Metode latihan: Berdiri di atas tanah atau tepi anak tangga dengan kaki lurus, angkat tumit Anda dari tanah, kemudian perlahan-lahan turunkan tumit Anda sampai berada di bawah bidang anak tangga, lalu angkat lagi dengan jari-jari kaki Anda. Berlatih di atas anak tangga lebih efektif, tetapi pastikan Anda dilindungi oleh penyangga yang bisa Anda pegang. Pada awalnya, mulailah dengan 2 set 10 repetisi per hari tanpa rasa tidak nyaman. Secara bertahap tingkatkan menjadi 3 set 20 repetisi per hari. Setelah beberapa hari latihan, yang bisa dilakukan dengan mudah tanpa rasa tidak nyaman, beban bisa ditambahkan ke kaki yang terkena (karung pasir bisa digunakan).

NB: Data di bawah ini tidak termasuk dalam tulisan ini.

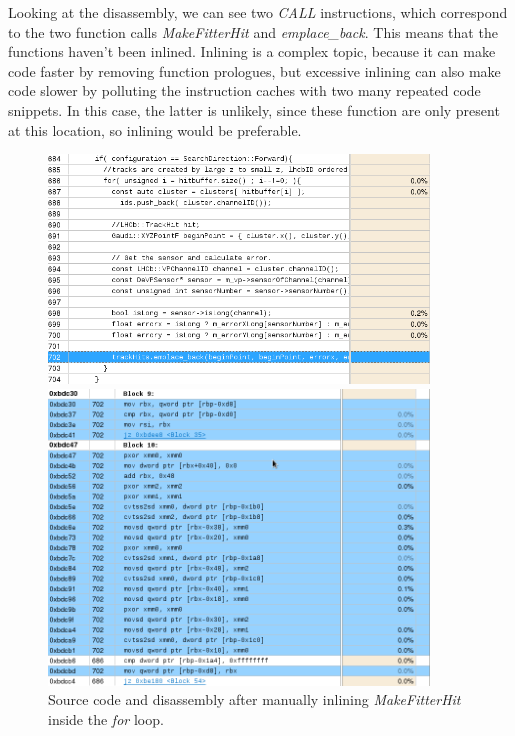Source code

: \documentclass[12pt]{article}
\begin{document}
Looking at the disassembly, we can see two \textit{CALL} instructions, which correspond to the two function calls \textit{MakeFitterHit} and \textit{emplace\_back}. This means that the functions haven't been inlined. Inlining is a complex topic, because it can make code faster by removing function prologues, but excessive inlining can also make code slower by polluting the instruction caches with two many repeated code snippets. In this case, the latter is unlikely, since these function are only present at this location, so inlining would be preferable.

\begin{figure}[H]
	\begin{center}
		\includegraphics[width=0.9\textwidth]{kalmanfit_disasm_opt_src_inlined}
	\end{center}
	\begin{center}
		\includegraphics[width=0.9\textwidth]{kalmanfit_disasm_opt_asm_inlined}
	\end{center}
	\caption{Source code and disassembly after manually inlining \textit{MakeFitterHit} inside the \textit{for} loop.}
	\label{fig_kalman_disasm_src_inlined}
\end{figure}
\end{document}
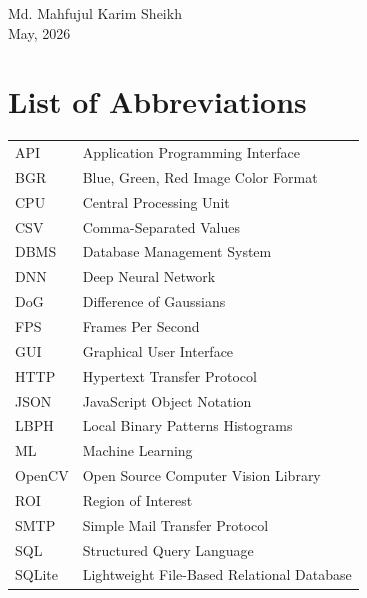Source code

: \documentclass[12pt,a4paper]{report}
\begin{document}
\vspace{2em}
\begin{flushright}
Md. Mahfujul Karim Sheikh\\
May, 2026
\end{flushright}

\clearpage

\clearpage
{}
\tableofcontents

\clearpage
{}
\listoftables

\clearpage
{}
\listoffigures

\clearpage

\chapter*{List of Abbreviations}
\vspace{2em}
\begin{tabular}{ll}
API & Application Programming Interface \\
BGR & Blue, Green, Red Image Color Format \\
CPU & Central Processing Unit \\
CSV & Comma-Separated Values \\
DBMS & Database Management System \\
DNN & Deep Neural Network \\
DoG & Difference of Gaussians \\
FPS & Frames Per Second \\
GUI & Graphical User Interface \\
HTTP & Hypertext Transfer Protocol \\
JSON & JavaScript Object Notation \\
LBPH & Local Binary Patterns Histograms \\
ML & Machine Learning \\
OpenCV & Open Source Computer Vision Library \\
ROI & Region of Interest \\
SMTP & Simple Mail Transfer Protocol \\
SQL & Structured Query Language \\
SQLite & Lightweight File-Based Relational Database \\
\end{tabular}
\end{document}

4. Latihan angkat kaki tunggal.
Setelah mampu menyelesaikan latihan angkat kaki ganda di atas dengan mudah, Anda bisa melakukan latihan kaki tunggal.

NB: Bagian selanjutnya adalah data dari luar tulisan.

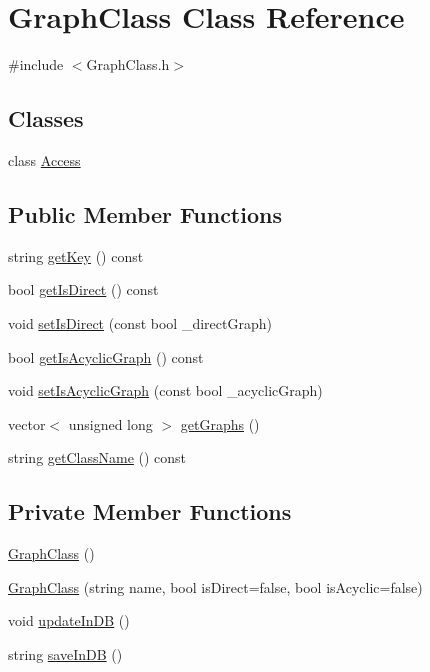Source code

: \hypertarget{class_graph_class}{}\section{Graph\+Class Class Reference}
\label{class_graph_class}


{\ttfamily \#include $<$Graph\+Class.\+h$>$}

\subsection*{Classes}
\begin{DoxyCompactItemize}
\item 
class \hyperlink{class_graph_class_1_1_access}{Access}
\end{DoxyCompactItemize}
\subsection*{Public Member Functions}
\begin{DoxyCompactItemize}
\item 
string \hyperlink{class_graph_class_a6db9defb88a0810757b027a157ae08be}{get\+Key} () const 
\item 
bool \hyperlink{class_graph_class_a1e4be5a74964e66e8305156fdec586d0}{get\+Is\+Direct} () const 
\item 
void \hyperlink{class_graph_class_a1cd203739e4a86b9ce105218416f1ffb}{set\+Is\+Direct} (const bool \+\_\+direct\+Graph)
\item 
bool \hyperlink{class_graph_class_a5329cb65c74cab88562559ae9982730b}{get\+Is\+Acyclic\+Graph} () const 
\item 
void \hyperlink{class_graph_class_aa18b6207298d575a56927aa71cd001f5}{set\+Is\+Acyclic\+Graph} (const bool \+\_\+acyclic\+Graph)
\item 
vector$<$ unsigned long $>$ \hyperlink{class_graph_class_ab6823493e22ab73786bb19ee29a59cda}{get\+Graphs} ()
\item 
string \hyperlink{class_graph_class_aaec204cc25ab18def2baf8394184ccdd}{get\+Class\+Name} () const 
\end{DoxyCompactItemize}
\subsection*{Private Member Functions}
\begin{DoxyCompactItemize}
\item 
\hyperlink{class_graph_class_a39d78244b77de2351494de80b28e7dbe}{Graph\+Class} ()
\item 
\hyperlink{class_graph_class_a8eea1081ee50465f3b12d45f8559a1b1}{Graph\+Class} (string name, bool is\+Direct=false, bool is\+Acyclic=false)
\item 
void \hyperlink{class_graph_class_ab0cb35508a11b51d565cbf3ac26c309c}{update\+In\+D\+B} ()
\item 
string \hyperlink{class_graph_class_a067c49d5933ac4eecb19609bdf4d2a5c}{save\+In\+D\+B} ()
\end{DoxyCompactItemize}
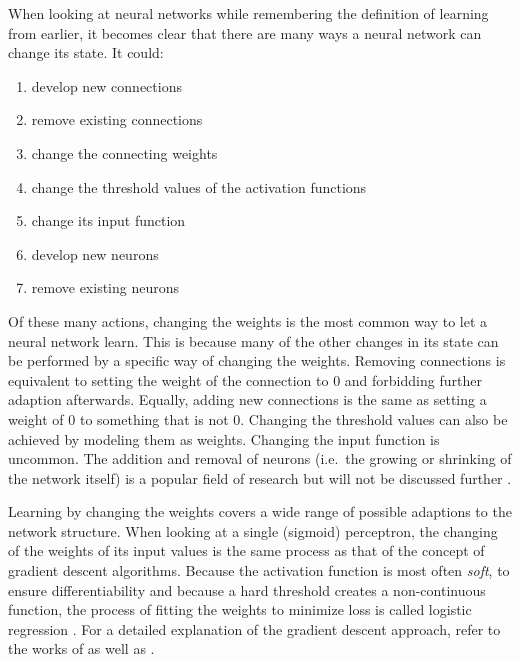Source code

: When looking at neural networks while remembering the definition of learning from earlier, it becomes clear that there are many
ways a neural network can change its state. It could:

\begin{enumerate}
    \item develop new connections
    \item remove existing connections
    \item change the connecting weights
    \item change the threshold values of the activation functions
    \item change its input function
    \item develop new neurons
    \item remove existing neurons \cite[p.60]{kriesel2007brief}
\end{enumerate}

Of these many actions, changing the weights is the most common way to let a neural network learn. This is because many
of the other changes in its state can be performed by a specific way of changing the weights. Removing connections is
equivalent to setting the weight of the connection to 0 and forbidding further adaption afterwards. Equally, adding new
connections is the same as setting a weight of 0 to something that is not 0. Changing the threshold values can also be
achieved by modeling them as weights. Changing the input function is uncommon. The addition and removal of neurons
(i.e.\ the growing or shrinking of the network itself) is a popular field of research but will not be discussed further
\cite[p.60]{kriesel2007brief}.

Learning by changing the weights covers a wide range of possible adaptions to the network structure. When
looking at a single (sigmoid) perceptron, the changing of the weights of its input values is the same process as that of the
concept of gradient descent algorithms. Because the activation function is most often \emph{soft}, to ensure
differentiability and because a hard threshold creates a non-continuous function, the process of fitting the weights to
minimize loss is called logistic regression \cite[p.729f.]{russell2016artificial}. For a detailed explanation of the gradient
descent approach, refer to the works of \citet{russell2016artificial} as well as
\citet{Goodfellow-et-al-2016}.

Metode latihan: Berdiri di atas tanah atau tepi anak tangga, dengan tumit Anda dari tanah. Kaki normal diangkat dengan lutut ditekuk, tanpa menyentuh tanah. Dengan kaki yang terkena lurus, turunkan tumit secara perlahan-lahan sampai di bawah level anak tangga dan kemudian berdiri di atas jari-jari kaki Anda. Mula-mula, 2 set 10 repetisi per hari, kemudian secara bertahap tingkatkan volume latihan menjadi 3 set 10-20 repetisi per hari.
5. Latihan fleksi dan angkat lutut.
Latihan ini didesain untuk memperkuat otot flounder dengan cara yang mirip dengan straight leg raise (mengangkat kaki lurus), kecuali lutut dijaga agar tetap sedikit tertekuk selama latihan. Pada awalnya, 2 set 10 repetisi per hari, kemudian secara bertahap meningkatkan volume latihan.

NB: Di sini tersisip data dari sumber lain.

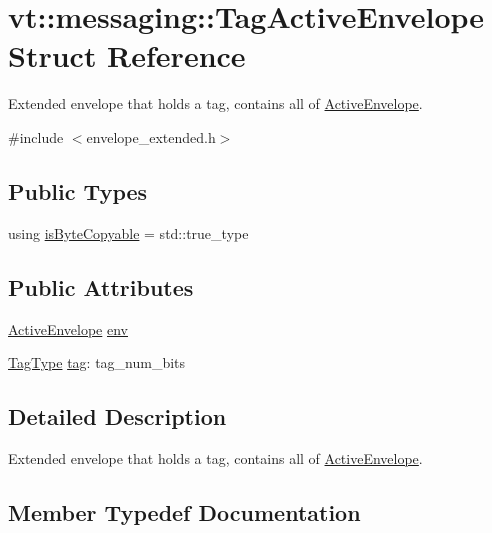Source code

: \hypertarget{structvt_1_1messaging_1_1_tag_active_envelope}{}\section{vt\+:\+:messaging\+:\+:Tag\+Active\+Envelope Struct Reference}
\label{structvt_1_1messaging_1_1_tag_active_envelope}


Extended envelope that holds a tag, contains all of {\ttfamily \hyperlink{structvt_1_1messaging_1_1_active_envelope}{Active\+Envelope}}.  




{\ttfamily \#include $<$envelope\+\_\+extended.\+h$>$}

\subsection*{Public Types}
\begin{DoxyCompactItemize}
\item 
using \hyperlink{structvt_1_1messaging_1_1_tag_active_envelope_a25b95de57b90351e8b017ea2742eadc2}{is\+Byte\+Copyable} = std\+::true\+\_\+type
\end{DoxyCompactItemize}
\subsection*{Public Attributes}
\begin{DoxyCompactItemize}
\item 
\hyperlink{structvt_1_1messaging_1_1_active_envelope}{Active\+Envelope} \hyperlink{structvt_1_1messaging_1_1_tag_active_envelope_a407d7bb06664c813df052dac889f8f3a}{env}
\item 
\hyperlink{namespacevt_a84ab281dae04a52a4b243d6bf62d0e52}{Tag\+Type} \hyperlink{structvt_1_1messaging_1_1_tag_active_envelope_ab5fdfcb898f8e0ca0b5c580018824766}{tag}\+: tag\+\_\+num\+\_\+bits
\end{DoxyCompactItemize}


\subsection{Detailed Description}
Extended envelope that holds a tag, contains all of {\ttfamily \hyperlink{structvt_1_1messaging_1_1_active_envelope}{Active\+Envelope}}. 

\subsection{Member Typedef Documentation}
\mbox{\label{structvt_1_1messaging_1_1_tag_active_envelope_a25b95de57b90351e8b017ea2742eadc2}} 
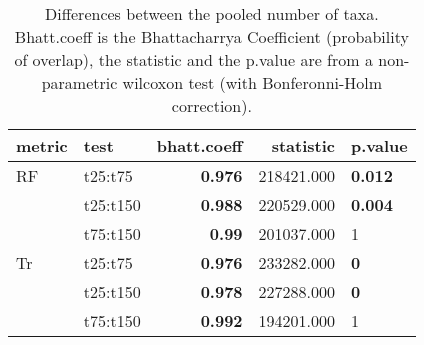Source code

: \begin{table}[ht]
\centering
\begin{tabular}{llr|rl}
  \hline
metric & test & bhatt.coeff & statistic & p.value \\ 
  \hline
RF & t25:t75 & \textbf{0.976} & 218421.000 & \textbf{0.012} \\ 
   & t25:t150 & \textbf{0.988} & 220529.000 & \textbf{0.004} \\ 
   & t75:t150 & \textbf{0.99} & 201037.000 & 1 \\ 
  Tr & t25:t75 & \textbf{0.976} & 233282.000 & \textbf{0} \\ 
   & t25:t150 & \textbf{0.978} & 227288.000 & \textbf{0} \\ 
   & t75:t150 & \textbf{0.992} & 194201.000 & 1 \\ 
   \hline
\end{tabular}
\caption{Differences between the pooled number of taxa. Bhatt.coeff is the Bhattacharrya Coefficient (probability of overlap), the statistic and the p.value are from a non-parametric wilcoxon test (with Bonferonni-Holm correction).} 
\label{Tab_pooledstaxa_test}
\end{table}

6. Pelatihan sentuhan hidung.
Menghadap dinding (sekitar 10cm dari dinding) dan berdiri dengan satu kaki dengan kaki yang terkena. Jaga agar tubuh dan kaki tetap lurus, perlahan-lahan condongkan tubuh ke depan sehingga ujung hidung menyentuh dinding, lalu kembali ke posisi awal. Pastikan punggung lurus dan tidak bengkok, terutama mengandalkan kaki yang terkena. 3 set masing-masing 10 repetisi.
7. Latihan lompat dinding dan sentuhan.
Hadapilah dinding dan buatlah tanda pada ketinggian sekitar 60-80cm di atas kepala Anda. Lompat ke atas dan angkat tangan Anda di atas kepala untuk mencoba menyentuh sasaran. Lompatannya adalah pantulan seperti pegas dan jatuhnya harus ringan. Jika Anda dapat melakukan ini dengan mudah, Anda dapat meningkatkan kesulitan dengan melakukan lompatan satu kaki. Lakukan 3 set masing-masing 10 repetisi.